Computational Geometry
- Discipline: Computational geometry
- Language: English
- Edited by: Jörg-Rüdiger Sack; Tamara Mchedlidze; Hee-Kap Ahn;

Publication details
- Publisher: Elsevier
- Frequency: Quarterly
- Impact factor: 0.597 (2014)

Standard abbreviations
- ISO 4: Comput. Geom.

Indexing
- ISSN: 0925-7721 (print) 1879-081X (web)

Links
- Journal homepage; Online access;

= Computational Geometry (journal) =

Computational Geometry, also known as Computational Geometry: Theory and Applications, is a peer-reviewed mathematics journal for research in theoretical and applied computational geometry, its applications, techniques, and design and analysis of geometric algorithms.
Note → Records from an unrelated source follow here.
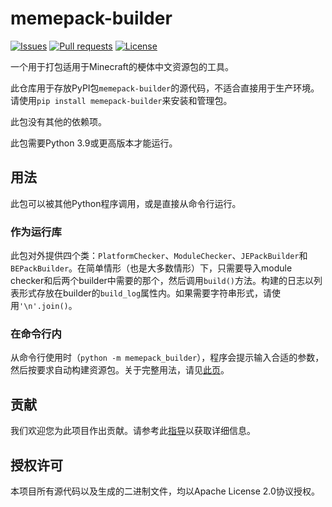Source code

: # memepack-builder

[![Issues](https://img.shields.io/github/issues/Teahouse-Studios/memepack-builder?logo=github&style=flat-square)](https://github.com/Teahouse-Studios/memepack-builder/issues)    [![Pull requests](https://img.shields.io/github/issues-pr/Teahouse-Studios/memepack-builder?logo=github&style=flat-square)](https://github.com/Teahouse-Studios/memepack-builder/pulls)    [![License](https://img.shields.io/static/v1?label=License&message=Apache-2.0&color=db2331&style=flat-square&logo=apache)](http://www.apache.org/licenses/LICENSE-2.0)

一个用于打包适用于Minecraft的梗体中文资源包的工具。

此仓库用于存放PyPI包`memepack-builder`的源代码，不适合直接用于生产环境。请使用`pip install memepack-builder`来安装和管理包。

此包没有其他的依赖项。

此包需要Python 3.9或更高版本才能运行。

## 用法

此包可以被其他Python程序调用，或是直接从命令行运行。

### 作为运行库

此包对外提供四个类：`PlatformChecker`、`ModuleChecker`、`JEPackBuilder`和`BEPackBuilder`。在简单情形（也是大多数情形）下，只需要导入module checker和后两个builder中需要的那个，然后调用`build()`方法。构建的日志以列表形式存放在builder的`build_log`属性内。如果需要字符串形式，请使用`'\n'.join()`。

### 在命令行内

从命令行使用时（`python -m memepack_builder`），程序会提示输入合适的参数，然后按要求自动构建资源包。关于完整用法，请见[此页](./CLI_Manual.zh-hans.md)。

## 贡献

我们欢迎您为此项目作出贡献。请参考此[指导](./CONTRIBUTING.zh-hans.md)以获取详细信息。

## 授权许可

本项目所有源代码以及生成的二进制文件，均以Apache License 2.0协议授权。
All aspects of computational geometry are covered, including the numerical, graph theoretical and combinatorial aspects, as well as fundamental problems in various areas of application of computational geometry: in computer graphics, pattern recognition, image processing, robotics, electronic design automation, CAD/CAM, and geographical information systems.

The journal was founded in 1991 by Jörg-Rüdiger Sack and Jorge Urrutia.
It is indexed by Mathematical Reviews, Zentralblatt MATH, Science Citation Index, and Current Contents/Engineering, Computing and Technology.